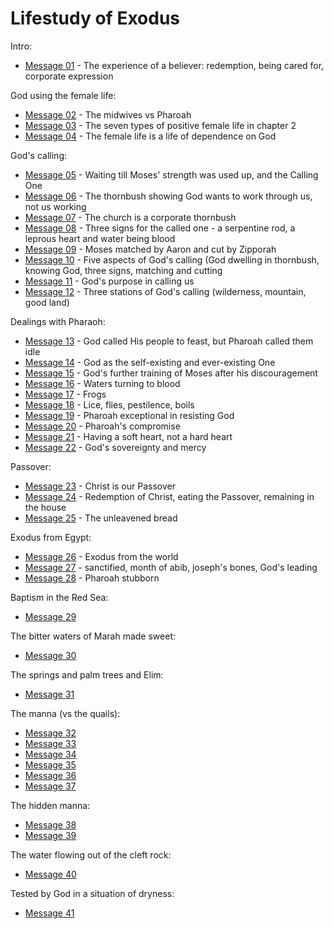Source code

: # Lifestudy of Exodus
Intro:
- [Message 01](msg01.md) - The experience of a believer: redemption, being cared for, corporate expression

God using the female life:
- [Message 02](msg02.md) - The midwives vs Pharoah
- [Message 03](msg03.md) - The seven types of positive female life in chapter 2
- [Message 04](msg04.md) - The female life is a life of dependence on God

God's calling:
- [Message 05](msg05.md) - Waiting till Moses' strength was used up, and the Calling One
- [Message 06](msg06.md) - The thornbush showing God wants to work through us, not us working
- [Message 07](msg07.md) - The church is a corporate thornbush
- [Message 08](msg08.md) - Three signs for the called one - a serpentine rod, a leprous heart and water being blood
- [Message 09](msg09.md) - Moses matched by Aaron and cut by Zipporah
- [Message 10](msg10.md) - Five aspects of God's calling (God dwelling in thornbush, knowing God, three signs, matching and cutting
- [Message 11](msg11.md) - God's purpose in calling us
- [Message 12](msg12.md) - Three stations of God's calling (wilderness, mountain, good land)

Dealings with Pharaoh:
- [Message 13](msg13.md) - God called His people to feast, but Pharoah called them idle
- [Message 14](msg14.md) - God as the self-existing and ever-existing One
- [Message 15](msg15.md) - God's further training of Moses after his discouragement
- [Message 16](msg16.md) - Waters turning to blood
- [Message 17](msg17.md) - Frogs
- [Message 18](msg18.md) - Lice, flies, pestilence, boils
- [Message 19](msg19.md) - Pharoah exceptional in resisting God
- [Message 20](msg20.md) - Pharoah's compromise
- [Message 21](msg21.md) - Having a soft heart, not a hard heart
- [Message 22](msg22.md) - God's sovereignty and mercy

Passover:
- [Message 23](msg23.md) - Christ is our Passover
- [Message 24](msg24.md) - Redemption of Christ, eating the Passover, remaining in the house
- [Message 25](msg25.md) - The unleavened bread

Exodus from Egypt:
- [Message 26](msg26.md) - Exodus from the world
- [Message 27](msg27.md) - sanctified, month of abib, joseph's bones, God's leading
- [Message 28](msg28.md) - Pharoah stubborn

Baptism in the Red Sea:
- [Message 29](msg29.md)

The bitter waters of Marah made sweet:
- [Message 30](msg30.md)

The springs and palm trees and Elim:
- [Message 31](msg31.md)

The manna (vs the quails):
- [Message 32](msg32.md)
- [Message 33](msg33.md)
- [Message 34](msg34.md)
- [Message 35](msg35.md)
- [Message 36](msg36.md)
- [Message 37](msg37.md)

The hidden manna:
- [Message 38](msg38.md)
- [Message 39](msg39.md)

The water flowing out of the cleft rock:
- [Message 40](msg40.md)

Tested by God in a situation of dryness:
- [Message 41](msg41*.md)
---*---
=== WHAT TO PRODUCE ===
The response should hold only an exact repeat of the lines from the one with "- [Message 31](msg31.md)" to the final line of the listing above.

=== RESPONSE AREA ===
- [Message 31](msg31.md)

The manna (vs the quails):
- [Message 32](msg32.md)
- [Message 33](msg33.md)
- [Message 34](msg34.md)
- [Message 35](msg35.md)
- [Message 36](msg36.md)
- [Message 37](msg37.md)

The hidden manna:
- [Message 38](msg38.md)
- [Message 39](msg39.md)

The water flowing out of the cleft rock:
- [Message 40](msg40.md)

Tested by God in a situation of dryness:
- [Message 41](msg41*.md)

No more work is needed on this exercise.